CATANZARO “La Restanza” è il titolo dell’ultimo libro di Vito Teti, antropologo e scrittore, ma è ormai un termine che fa parte del lessico della Calabria. «Restare per cambiare», perché restare non significa stare fermi, ma significa partecipare, perché «la partecipazione attività è l’unico modo per dire la nostra», sostiene Teti, che oggi ha presentato il volume, edito da Einaudi), in un incontro alla Camera di Commercio di Catanzaro nell’ambito delle iniziative legate al progetto Gutenberg.
«Partire e restare – esordisce Teti – sono due motivi strettamente legati. La Calabria, che è stata una terra di grande emigrazione e ha un’identità costruita sull’emigrazione, ha conosciuto questi aspetti in maniera profonda e intensa, perché in un certo senso – come scrivo – chi parte resta e chi rimane parte con la fantasia e il desiderio. C’è questo essere in altri posti delle persone di Calabria che è legato al fenomeno migratorio. Oggi molte cose sono cambiate: è finita la vecchia emigrazione, assistiamo all’immigrazione, conosciamo lo spopolamento dei paesi che sta assumendo dimensioni veramente drammatiche e brutte per il futuro della Calabria. In questa situazione forse chi è rimasto si deve porre il problema di cosa faccio qui, che rapporto stabilisco con i luoghi. Ma non è l’esaltazione dello stare fermi, dell’apatia, dell’immobilismo, invece – specifica l’antropologo e scrittore – è la ricerca di un movimento e di un cambiamento che si deve svolgere anche da fermi. Restare per cambiare, altrimenti non avrebbe senso. Altrimenti assisteremmo a tanti funerali, a tante porte che si chiudono, che dobbiamo osservare con grande rispetto e anche con grande pietà, ma dobbiamo cercare di costruire qualcosa per il futuro. Una visione dinamica, mobile, aperta di questo restare».
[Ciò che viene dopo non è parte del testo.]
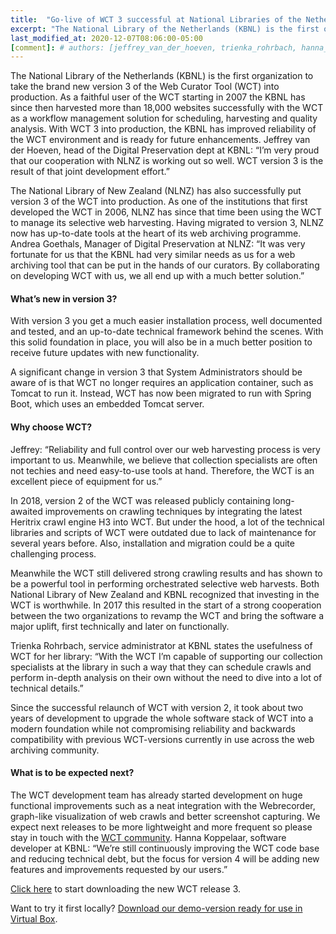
 ```yaml
---
title:  "Go-live of WCT 3 successful at National Libraries of the Netherlands and New Zealand"
excerpt: "The National Library of the Netherlands (KBNL) is the first organization to take the brand new version 3 of the Web Curator Tool (WCT) into production."
last_modified_at: 2020-12-07T08:06:00-05:00
[comment]: # authors: [jeffrey_van_der_hoeven, trienka_rohrbach, hanna_koppelaar, andrea_goethals]
---
```


The National Library of the Netherlands (KBNL) is the first organization to take the brand new version 3 of the Web Curator Tool (WCT) into production. As a faithful user of the WCT starting in 2007 the KBNL has since then harvested more than 18,000 websites successfully with the WCT as a workflow management solution for scheduling, harvesting and quality analysis. With WCT 3 into production, the KBNL has improved reliability of the WCT environment and is ready for future enhancements. Jeffrey van der Hoeven, head of the Digital Preservation dept at KBNL: “I’m very proud that our cooperation with NLNZ is working out so well. WCT version 3 is the result of that joint development effort.”

The National Library of New Zealand (NLNZ) has also successfully put version 3 of the WCT into production. As one of the institutions that first developed the WCT in 2006, NLNZ has since that time been using the WCT to manage its selective web harvesting. Having migrated to version 3, NLNZ now has up-to-date tools at the heart of its web archiving programme. Andrea Goethals, Manager of Digital Preservation at NLNZ: “It was very fortunate for us that the KBNL had very similar needs as us for a web archiving tool that can be put in the hands of our curators. By collaborating on developing WCT with us, we all end up with a much better solution.”

#### What’s new in version 3?

With version 3 you get a much easier installation process, well documented and tested, and an up-to-date technical framework behind the scenes. With this solid foundation in place, you will also be in a much better position to receive future updates with new functionality.

A significant change in version 3 that System Administrators should be aware of is that WCT no longer requires an application container, such as Tomcat to run it. Instead, WCT has now been migrated to run with Spring Boot, which uses an embedded Tomcat server. 

#### Why choose WCT?

Jeffrey: “Reliability and full control over our web harvesting process is very important to us. Meanwhile, we believe that collection specialists are often not techies and need easy-to-use tools at hand. Therefore, the WCT is an excellent piece of equipment for us.”

In 2018, version 2 of the WCT was released publicly containing long-awaited improvements on crawling techniques by integrating the latest Heritrix crawl engine H3 into WCT. But under the hood, a lot of the technical libraries and scripts of WCT were outdated due to lack of maintenance for several years before. Also, installation and migration could be a quite challenging process.

Meanwhile the WCT still delivered strong crawling results and has shown to be a powerful tool in performing orchestrated selective web harvests. Both National Library of New Zealand and KBNL recognized that investing in the WCT is worthwhile. In 2017 this resulted in the start of a strong cooperation between the two organizations to revamp the WCT and bring the software a major uplift, first technically and later on functionally.

Trienka Rohrbach, service administrator at KBNL states the usefulness of WCT for her library: “With the WCT I’m capable of supporting our collection specialists at the library in such a way that they can schedule crawls and perform in-depth analysis on their own without the need to dive into a lot of technical details.”

Since the successful relaunch of WCT with version 2, it took about two years of development to upgrade the whole software stack of WCT into a modern foundation while not compromising reliability and backwards compatibility with previous WCT-versions currently in use across the web archiving community.

#### What is to be expected next?
The WCT development team has already started development on huge functional improvements such as a neat integration with the Webrecorder, graph-like visualization of web crawls and better screenshot capturing. We expect next releases to be more lightweight and more frequent so please stay in touch with the [WCT community](https://webcuratortool.org/about/collaboration). Hanna Koppelaar, software developer at KBNL: “We’re still continuously improving the WCT code base and reducing technical debt, but the focus for version 4 will be adding new features and improvements requested by our users.”

[Click here](https://webcuratortool.readthedocs.io/en/latest/guides/quick-start-guide.html#installation) to start downloading the new WCT release 3.

Want to try it first locally? [Download our demo-version ready for use in Virtual Box](https://webcuratortool.org/guide/).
Da qui per Teti la necessità, quasi l’obbligo morale, della «partecipazione attiva che – osserva – è l’unico modo per dire la nostra, perché la salvezza della Calabria non verrà da fuori ma verrà da noi. Quindi più acquistiamo cittadinanza più costruiamo una nuova comunità dal basso più riusciremo a incidere nei grandi processi che poi sono processi locali ma anche globali. La pandemia è stata una possibilità ma i numeri sono irrilevanti. Lo smart working non funzionerà se non si ricostruiscono i paesi, le strade, i servizi, i luoghi di socialità, in un paese vuoto non ci sarà smart working che tenga. Quindi – conclude Vito Teti – bisogna creare posti di lavoro, mettere in sicurezza le persone, gli ospedali, la salute, i servizi, altrimenti le persone non ritorneranno». (a. c.)